Power demand across hotels, offices, recreational facilities and restaurants have dwindled as British Columbians self isolate.
The shortfall means there's a surplus of water in reservoirs across the province.
"This drop in load in addition to the spring snow melt is causing our reservoirs to reach near capacity, which could lead to environmental concerns, as well as public safety risks if we don't address the challenges now," said spokesperson Tanya Fish.
Crews will have to strategically spill reservoirs to keep them from overflowing, a process that can have negative impacts on downstream ecosystems. Excessive spilling can increase fish mortality rates.

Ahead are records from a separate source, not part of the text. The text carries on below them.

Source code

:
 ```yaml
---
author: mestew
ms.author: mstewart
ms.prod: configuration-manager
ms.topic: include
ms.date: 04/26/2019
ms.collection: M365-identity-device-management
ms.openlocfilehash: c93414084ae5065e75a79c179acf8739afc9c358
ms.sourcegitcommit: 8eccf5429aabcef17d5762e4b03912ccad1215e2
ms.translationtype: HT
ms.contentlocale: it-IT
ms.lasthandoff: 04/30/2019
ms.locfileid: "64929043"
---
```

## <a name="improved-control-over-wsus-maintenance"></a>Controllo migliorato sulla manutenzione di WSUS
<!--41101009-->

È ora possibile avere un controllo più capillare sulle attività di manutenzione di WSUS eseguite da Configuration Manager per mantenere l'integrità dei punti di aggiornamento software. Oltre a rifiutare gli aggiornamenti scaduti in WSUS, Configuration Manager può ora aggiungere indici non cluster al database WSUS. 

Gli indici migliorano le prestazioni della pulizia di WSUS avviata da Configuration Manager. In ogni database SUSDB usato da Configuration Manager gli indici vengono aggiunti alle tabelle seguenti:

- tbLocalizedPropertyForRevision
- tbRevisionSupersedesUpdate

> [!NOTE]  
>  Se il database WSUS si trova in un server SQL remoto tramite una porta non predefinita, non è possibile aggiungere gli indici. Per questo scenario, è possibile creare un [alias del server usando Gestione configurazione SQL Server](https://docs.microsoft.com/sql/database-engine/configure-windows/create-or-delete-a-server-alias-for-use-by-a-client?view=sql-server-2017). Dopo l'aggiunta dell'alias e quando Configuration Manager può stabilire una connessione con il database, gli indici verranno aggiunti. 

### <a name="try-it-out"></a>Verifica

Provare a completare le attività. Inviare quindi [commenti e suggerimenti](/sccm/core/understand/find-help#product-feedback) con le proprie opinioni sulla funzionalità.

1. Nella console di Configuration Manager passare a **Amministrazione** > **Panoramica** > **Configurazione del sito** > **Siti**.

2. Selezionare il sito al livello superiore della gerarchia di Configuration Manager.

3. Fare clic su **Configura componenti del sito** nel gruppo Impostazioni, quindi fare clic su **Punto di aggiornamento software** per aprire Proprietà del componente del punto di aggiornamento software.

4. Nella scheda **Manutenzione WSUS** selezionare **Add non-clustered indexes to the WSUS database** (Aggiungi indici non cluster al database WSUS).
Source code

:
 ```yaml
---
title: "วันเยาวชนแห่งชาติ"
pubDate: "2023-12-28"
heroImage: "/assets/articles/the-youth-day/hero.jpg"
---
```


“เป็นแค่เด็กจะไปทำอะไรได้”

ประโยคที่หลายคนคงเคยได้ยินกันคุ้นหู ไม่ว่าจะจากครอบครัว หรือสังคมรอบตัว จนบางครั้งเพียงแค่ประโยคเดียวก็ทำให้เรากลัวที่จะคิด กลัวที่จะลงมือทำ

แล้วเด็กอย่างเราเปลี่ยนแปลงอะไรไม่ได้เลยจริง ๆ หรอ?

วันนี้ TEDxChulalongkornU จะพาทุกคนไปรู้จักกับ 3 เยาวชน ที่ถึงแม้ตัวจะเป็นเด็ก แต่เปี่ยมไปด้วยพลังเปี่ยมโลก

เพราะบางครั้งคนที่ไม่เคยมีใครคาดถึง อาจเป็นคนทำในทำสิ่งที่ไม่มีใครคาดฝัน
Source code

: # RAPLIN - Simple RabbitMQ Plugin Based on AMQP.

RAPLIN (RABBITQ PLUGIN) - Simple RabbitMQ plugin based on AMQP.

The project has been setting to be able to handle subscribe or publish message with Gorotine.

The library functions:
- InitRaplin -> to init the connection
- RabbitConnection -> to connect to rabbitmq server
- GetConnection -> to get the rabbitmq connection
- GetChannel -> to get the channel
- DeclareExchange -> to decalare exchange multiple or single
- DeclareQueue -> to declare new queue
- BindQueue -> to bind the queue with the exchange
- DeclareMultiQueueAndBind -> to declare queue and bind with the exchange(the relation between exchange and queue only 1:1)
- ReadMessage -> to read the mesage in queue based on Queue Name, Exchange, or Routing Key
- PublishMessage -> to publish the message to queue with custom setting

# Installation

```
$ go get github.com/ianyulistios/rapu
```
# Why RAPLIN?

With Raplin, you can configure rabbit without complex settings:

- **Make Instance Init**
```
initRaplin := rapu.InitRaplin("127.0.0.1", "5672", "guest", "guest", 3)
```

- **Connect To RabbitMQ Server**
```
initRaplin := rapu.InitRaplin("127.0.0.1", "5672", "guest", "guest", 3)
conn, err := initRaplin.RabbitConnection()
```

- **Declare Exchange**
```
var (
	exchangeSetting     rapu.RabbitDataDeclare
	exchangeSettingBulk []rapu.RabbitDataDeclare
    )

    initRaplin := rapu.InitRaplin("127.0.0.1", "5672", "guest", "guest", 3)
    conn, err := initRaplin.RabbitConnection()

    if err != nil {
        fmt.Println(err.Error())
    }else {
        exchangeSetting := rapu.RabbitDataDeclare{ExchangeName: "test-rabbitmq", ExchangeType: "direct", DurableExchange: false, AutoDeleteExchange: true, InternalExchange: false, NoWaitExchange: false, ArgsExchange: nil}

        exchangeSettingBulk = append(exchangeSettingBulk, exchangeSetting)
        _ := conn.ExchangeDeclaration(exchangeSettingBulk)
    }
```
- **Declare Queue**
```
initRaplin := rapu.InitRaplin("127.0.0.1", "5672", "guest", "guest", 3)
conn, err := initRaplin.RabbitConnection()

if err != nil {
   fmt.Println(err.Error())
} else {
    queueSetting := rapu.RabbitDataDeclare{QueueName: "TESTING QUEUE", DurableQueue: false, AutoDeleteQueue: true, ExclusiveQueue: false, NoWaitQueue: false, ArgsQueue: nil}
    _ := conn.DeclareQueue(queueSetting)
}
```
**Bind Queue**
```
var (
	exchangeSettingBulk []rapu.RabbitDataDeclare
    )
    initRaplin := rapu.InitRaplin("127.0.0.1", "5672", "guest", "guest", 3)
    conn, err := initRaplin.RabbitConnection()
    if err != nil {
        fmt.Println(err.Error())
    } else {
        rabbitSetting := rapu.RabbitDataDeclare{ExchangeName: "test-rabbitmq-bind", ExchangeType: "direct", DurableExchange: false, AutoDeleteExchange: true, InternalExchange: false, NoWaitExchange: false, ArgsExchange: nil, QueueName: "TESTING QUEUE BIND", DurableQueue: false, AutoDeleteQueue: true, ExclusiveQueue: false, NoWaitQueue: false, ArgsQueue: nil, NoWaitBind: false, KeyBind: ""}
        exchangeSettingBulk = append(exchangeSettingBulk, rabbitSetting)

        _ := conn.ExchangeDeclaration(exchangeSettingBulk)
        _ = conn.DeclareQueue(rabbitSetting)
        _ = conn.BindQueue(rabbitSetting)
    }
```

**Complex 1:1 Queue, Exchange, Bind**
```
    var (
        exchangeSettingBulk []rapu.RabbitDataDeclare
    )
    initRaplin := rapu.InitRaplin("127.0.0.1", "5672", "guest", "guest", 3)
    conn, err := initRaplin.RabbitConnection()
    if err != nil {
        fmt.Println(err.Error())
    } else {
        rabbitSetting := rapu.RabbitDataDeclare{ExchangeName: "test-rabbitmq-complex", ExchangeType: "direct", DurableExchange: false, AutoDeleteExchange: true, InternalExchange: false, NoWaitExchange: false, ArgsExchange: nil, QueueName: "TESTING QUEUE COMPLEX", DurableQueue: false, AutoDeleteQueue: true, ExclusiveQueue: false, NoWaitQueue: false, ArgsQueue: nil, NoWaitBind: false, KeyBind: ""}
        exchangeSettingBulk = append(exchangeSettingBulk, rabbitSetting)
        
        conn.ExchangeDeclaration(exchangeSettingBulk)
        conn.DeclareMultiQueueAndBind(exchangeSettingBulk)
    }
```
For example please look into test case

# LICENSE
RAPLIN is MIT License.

Spilling is currently underway at the Seven Mile and Revelstoke reservoirs. In addition, several small plants have been shut down.
Site C and hydro rates
According to the report, titled Demand Dilemma, the decline could continue into April 2021 and drop by another two per cent.
Major industry — forestry, mining and oil and gas — accounts for about 30 per cent of BC Hydro's overall electricity load. Energy demand from these customers has dropped by seven per cent since mid-March.
BC Hydro says a prolonged drop in demand could have an impact on future rates, which could potentially go up as the power provider looks to recoup financial losses.
Fish said the crown corporation still expects there to be increased demand in the long-term. She said construction of the Site C Dam is continuing as planned. There are currently nearly 1,000 workers on-site.